→ **About this exercise**
The records below hold a stretch from the line with "[面向初学者的 10 门" through the line with "[Web 开发人员学习 PHP"; return exactly those lines, ends included, and nothing more.

→ **Data provided**
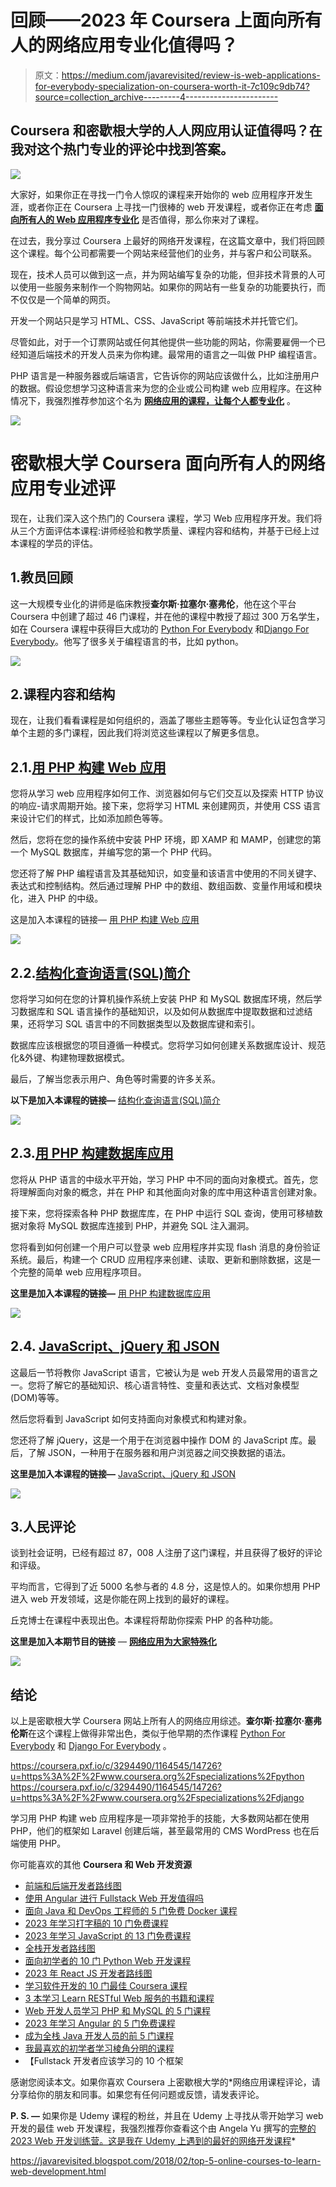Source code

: # 回顾——2023 年 Coursera 上面向所有人的网络应用专业化值得吗？

> 原文：<https://medium.com/javarevisited/review-is-web-applications-for-everybody-specialization-on-coursera-worth-it-7c109c9db74?source=collection_archive---------4----------------------->

## Coursera 和密歇根大学的人人网应用认证值得吗？在我对这个热门专业的评论中找到答案。

[![](img/0c22cbdaa9cf7349bfd8255180ed3a7e.png)](https://coursera.pxf.io/c/3294490/1164545/14726?u=https%3A%2F%2Fwww.coursera.org%2Fspecializations%2Fweb-applications)

大家好，如果你正在寻找一门令人惊叹的课程来开始你的 web 应用程序开发生涯，或者你正在 Coursera 上寻找一门很棒的 web 开发课程，或者你正在考虑 [**面向所有人的 Web 应用程序专业化**](https://coursera.pxf.io/c/3294490/1164545/14726?u=https%3A%2F%2Fwww.coursera.org%2Fspecializations%2Fweb-applications) 是否值得，那么你来对了课程。

在过去，我分享过 Coursera 上最好的网络开发课程，在这篇文章中，我们将回顾这个课程。每个公司都需要一个网站来经营他们的业务，并与客户和公司联系。

现在，技术人员可以做到这一点，并为网站编写复杂的功能，但非技术背景的人可以使用一些服务来制作一个购物网站。如果你的网站有一些复杂的功能要执行，而不仅仅是一个简单的网页。

开发一个网站只是学习 HTML、CSS、JavaScript 等前端技术并托管它们。

尽管如此，对于一个订票网站或任何其他提供一些功能的网站，你需要雇佣一个已经知道后端技术的开发人员来为你构建。最常用的语言之一叫做 PHP 编程语言。

PHP 语言是一种服务器或后端语言，它告诉你的网站应该做什么，比如注册用户的数据。假设您想学习这种语言来为您的企业或公司构建 web 应用程序。在这种情况下，我强烈推荐参加这个名为 [**网络应用的课程，让每个人都专业化**](https://coursera.pxf.io/c/3294490/1164545/14726?u=https%3A%2F%2Fwww.coursera.org%2Fspecializations%2Fweb-applications) 。

[![](img/a8fd8a0a7e71b46a2d5ad7e4b2c26cf6.png)](https://coursera.pxf.io/c/3294490/1164545/14726?u=https%3A%2F%2Fwww.coursera.org%2Fspecializations%2Fweb-applications)

# 密歇根大学 Coursera 面向所有人的网络应用专业述评

现在，让我们深入这个热门的 Coursera 课程，学习 Web 应用程序开发。我们将从三个方面评估本课程:讲师经验和教学质量、课程内容和结构，并基于已经上过本课程的学员的评估。

## 1.教员回顾

这一大规模专业化的讲师是临床教授**查尔斯·拉塞尔·塞弗伦**，他在这个平台 Coursera 中创建了超过 46 门课程，并在他的课程中教授了超过 300 万名学生，如在 Coursera 课程中获得巨大成功的 [Python For Everybody](https://coursera.pxf.io/c/3294490/1164545/14726?u=https%3A%2F%2Fwww.coursera.org%2Fspecializations%2Fpython) 和[Django For Everybody](https://coursera.pxf.io/c/3294490/1164545/14726?u=https%3A%2F%2Fwww.coursera.org%2Fspecializations%2Fdjango)。他写了很多关于编程语言的书，比如 python。

[![](img/c119ff2c6879f0ead67b92daf3f3ce6f.png)](https://coursera.pxf.io/c/3294490/1164545/14726?u=https%3A%2F%2Fwww.coursera.org%2Fspecializations%2Fpython)

## 2.课程内容和结构

现在，让我们看看课程是如何组织的，涵盖了哪些主题等等。专业化认证包含学习单个主题的多门课程，因此我们将浏览这些课程以了解更多信息。

## 2.1.[用 PHP 构建 Web 应用](https://coursera.pxf.io/c/3294490/1164545/14726?u=https%3A%2F%2Fwww.coursera.org%2Flearn%2Fweb-applications-php)

您将从学习 web 应用程序如何工作、浏览器如何与它们交互以及探索 HTTP 协议的响应-请求周期开始。接下来，您将学习 HTML 来创建网页，并使用 CSS 语言来设计它们的样式，比如添加颜色等等。

然后，您将在您的操作系统中安装 PHP 环境，即 XAMP 和 MAMP，创建您的第一个 MySQL 数据库，并编写您的第一个 PHP 代码。

您还将了解 PHP 编程语言及其基础知识，如变量和该语言中使用的不同关键字、表达式和控制结构。然后通过理解 PHP 中的数组、数组函数、变量作用域和模块化，进入 PHP 的中级。

这是加入本课程的链接— [用 PHP 构建 Web 应用](https://coursera.pxf.io/c/3294490/1164545/14726?u=https%3A%2F%2Fwww.coursera.org%2Flearn%2Fweb-applications-php)

[![](img/d35e9aba0442e4966f4a09c7e67623b2.png)](https://coursera.pxf.io/c/3294490/1164545/14726?u=https%3A%2F%2Fwww.coursera.org%2Flearn%2Fweb-applications-php)

## 2.2.[结构化查询语言(SQL)简介](https://coursera.pxf.io/c/3294490/1164545/14726?u=https%3A%2F%2Fwww.coursera.org%2Flearn%2Fintro-sql)

您将学习如何在您的计算机操作系统上安装 PHP 和 MySQL 数据库环境，然后学习数据库和 SQL 语言操作的基础知识，以及如何从数据库中提取数据和过滤结果，还将学习 SQL 语言中的不同数据类型以及数据库键和索引。

数据库应该根据您的项目遵循一种模式。您将学习如何创建关系数据库设计、规范化&外键、构建物理数据模式。

最后，了解当您表示用户、角色等时需要的许多关系。

**以下是加入本课程的链接—** [结构化查询语言(SQL)简介](https://coursera.pxf.io/c/3294490/1164545/14726?u=https%3A%2F%2Fwww.coursera.org%2Flearn%2Fintro-sql)

[![](img/18ea543b02c04ae8e74db5ec9a011a1f.png)](https://coursera.pxf.io/c/3294490/1164545/14726?u=https%3A%2F%2Fwww.coursera.org%2Flearn%2Fintro-sql)

## 2.3.[用 PHP 构建数据库应用](https://www.coursera.org/learn/database-applications-php?specialization=web-applications)

您将从 PHP 语言的中级水平开始，学习 PHP 中不同的面向对象模式。首先，您将理解面向对象的概念，并在 PHP 和其他面向对象的库中用这种语言创建对象。

接下来，您将探索各种 PHP 数据库库，在 PHP 中运行 SQL 查询，使用可移植数据对象将 MySQL 数据库连接到 PHP，并避免 SQL 注入漏洞。

您将看到如何创建一个用户可以登录 web 应用程序并实现 flash 消息的身份验证系统。最后，构建一个 CRUD 应用程序来创建、读取、更新和删除数据，这是一个完整的简单 web 应用程序项目。

**这里是加入本课程的链接—** [用 PHP 构建数据库应用](https://www.coursera.org/learn/database-applications-php?specialization=web-applications)

[![](img/6cf9daf2a73ceb1f574507fb9cfebef7.png)](https://www.coursera.org/learn/database-applications-php?specialization=web-applications)

## 2.4. [JavaScript、jQuery 和 JSON](https://coursera.pxf.io/c/3294490/1164545/14726?u=https%3A%2F%2Fwww.coursera.org%2Flearn%2Fjavascript-jquery-json)

这最后一节将教你 JavaScript 语言，它被认为是 web 开发人员最常用的语言之一。您将了解它的基础知识、核心语言特性、变量和表达式、文档对象模型(DOM)等等。

然后您将看到 JavaScript 如何支持面向对象模式和构建对象。

您还将了解 jQuery，这是一个用于在浏览器中操作 DOM 的 JavaScript 库。最后，了解 JSON，一种用于在服务器和用户浏览器之间交换数据的语法。

**这里是加入本课程的链接—** [JavaScript、jQuery 和 JSON](https://coursera.pxf.io/c/3294490/1164545/14726?u=https%3A%2F%2Fwww.coursera.org%2Flearn%2Fjavascript-jquery-json)

[![](img/fa1f78fcc9ece7df7ca259e2fdee7332.png)](https://coursera.pxf.io/c/3294490/1164545/14726?u=https%3A%2F%2Fwww.coursera.org%2Flearn%2Fjavascript-jquery-json)

## 3.人民评论

谈到社会证明，已经有超过 87，008 人注册了这门课程，并且获得了极好的评论和评级。

平均而言，它得到了近 5000 名参与者的 4.8 分，这是惊人的。如果你想用 PHP 进入 web 开发领域，这是你能在网上找到的最好的课程。

丘克博士在课程中表现出色。本课程将帮助你探索 PHP 的各种功能。

**这里是加入本期节目的链接** — [**网络应用为大家特殊化**](https://coursera.pxf.io/c/3294490/1164545/14726?u=https%3A%2F%2Fwww.coursera.org%2Fspecializations%2Fweb-applications)

[![](img/0c22cbdaa9cf7349bfd8255180ed3a7e.png)](https://coursera.pxf.io/c/3294490/1164545/14726?u=https%3A%2F%2Fwww.coursera.org%2Fspecializations%2Fweb-applications)

## 结论

以上是密歇根大学 Coursera 网站上所有人的网络应用综述。**查尔斯·拉塞尔·塞弗伦斯**在这个课程上做得非常出色，类似于他早期的杰作课程 [Python For Everybody](https://coursera.pxf.io/c/3294490/1164545/14726?u=https%3A%2F%2Fwww.coursera.org%2Fspecializations%2Fpython) 和 [Django For Everybody](https://coursera.pxf.io/c/3294490/1164545/14726?u=https%3A%2F%2Fwww.coursera.org%2Fspecializations%2Fdjango) 。

<https://coursera.pxf.io/c/3294490/1164545/14726?u=https%3A%2F%2Fwww.coursera.org%2Fspecializations%2Fpython>  <https://coursera.pxf.io/c/3294490/1164545/14726?u=https%3A%2F%2Fwww.coursera.org%2Fspecializations%2Fdjango>  

学习用 PHP 构建 web 应用程序是一项非常抢手的技能，大多数网站都在使用 PHP，他们的框架如 Laravel 创建后端，甚至最常用的 CMS WordPress 也在后端使用 PHP。

你可能喜欢的其他 **Coursera 和 Web 开发资源**

*   [前端和后端开发者路线图](https://javarevisited.blogspot.com/2019/02/the-2019-web-developer-roadmap.html)
*   [使用 Angular 进行 Fullstack Web 开发值得吗](https://javarevisited.blogspot.com/2021/08/coursera-review-full-stack-web-development-with-Angular.html)
*   [面向 Java 和 DevOps 工程师的 5 门免费 Docker 课程](http://www.java67.com/2018/02/5-free-docker-courses-for-java-and-DevOps-engineers.html)
*   [2023 年学习打字稿的 10 门免费课程](/javarevisited/top-10-free-typescript-courses-to-learn-online-best-of-lot-44bce9da41d1)
*   [2023 年学习 JavaScript 的 13 门免费课程](/javarevisited/12-free-courses-to-learn-javascript-and-es6-for-beginners-and-experienced-developers-aa35874c9a32)
*   [全栈开发者路线图](/javarevisited/the-2019-web-developer-roadmap-ab89ac3c380e)
*   [面向初学者的 10 门 Python Web 开发课程](/javarevisited/top-10-courses-to-learn-python-for-web-development-in-2020-best-of-lot-efe11fb6d212)
*   [2023 年 React JS 开发者路线图](https://javarevisited.blogspot.com/2018/10/the-2018-react-developer-roadmap.html#axzz5dPh5g7tg)
*   [学习软件开发的 10 门最佳 Coursera 课程](https://javarevisited.blogspot.com/2020/08/top-10-coursera-courses-to-learn-sofware-development-computer-science.html)
*   [3 本学习 Learn RESTful Web 服务的书籍和课程](http://www.java67.com/2018/02/3-books-and-courses-to-learn-restful-web-services-with-spring.html)
*   [Web 开发人员学习 PHP 和 MySQL 的 5 门课程](http://www.java67.com/2018/02/5-free-php-and-mysql-courses-for-web-developers.html)
*   [2023 年学习 Angular 的 5 门免费课程](https://javarevisited.blogspot.com/2018/06/5-best-courses-to-learn-angular.html)
*   [成为全栈 Java 开发人员的前 5 门课程](https://javarevisited.blogspot.com/2020/04/top-5-courses-to-become-full-stack-java-developer-with-Angular-and-Reactjs.html#axzz6Nq9yk7Sc)
*   [我最喜欢的初学者学习棱角分明的课程](/javarevisited/10-courses-to-learn-angular-for-web-development-6da1bd2856dc)
*   【Fullstack 开发者应该学习的 10 个框架

感谢您阅读本文。如果你喜欢 Coursera 上密歇根大学的*网络应用课程评论，请分享给你的朋友和同事。如果您有任何问题或反馈，请发表评论。

**P. S. —** 如果你是 Udemy 课程的粉丝，并且在 Udemy 上寻找从零开始学习 web 开发的最佳 web 开发课程，我强烈推荐你查看这个由 Angela Yu 撰写的[完整的 2023 Web 开发训练营。这是我在 Udemy 上遇到的最好的网络开发课程](https://click.linksynergy.com/deeplink?id=JVFxdTr9V80&mid=39197&murl=https%3A%2F%2Fwww.udemy.com%2Fcourse%2Fthe-complete-web-development-bootcamp%2F)*

<https://javarevisited.blogspot.com/2018/02/top-5-online-courses-to-learn-web-development.html>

→ **Task answer**
*   [面向初学者的 10 门 Python Web 开发课程](/javarevisited/top-10-courses-to-learn-python-for-web-development-in-2020-best-of-lot-efe11fb6d212)
*   [2023 年 React JS 开发者路线图](https://javarevisited.blogspot.com/2018/10/the-2018-react-developer-roadmap.html#axzz5dPh5g7tg)
*   [学习软件开发的 10 门最佳 Coursera 课程](https://javarevisited.blogspot.com/2020/08/top-10-coursera-courses-to-learn-sofware-development-computer-science.html)
*   [3 本学习 Learn RESTful Web 服务的书籍和课程](http://www.java67.com/2018/02/3-books-and-courses-to-learn-restful-web-services-with-spring.html)
*   [Web 开发人员学习 PHP 和 MySQL 的 5 门课程](http://www.java67.com/2018/02/5-free-php-and-mysql-courses-for-web-developers.html)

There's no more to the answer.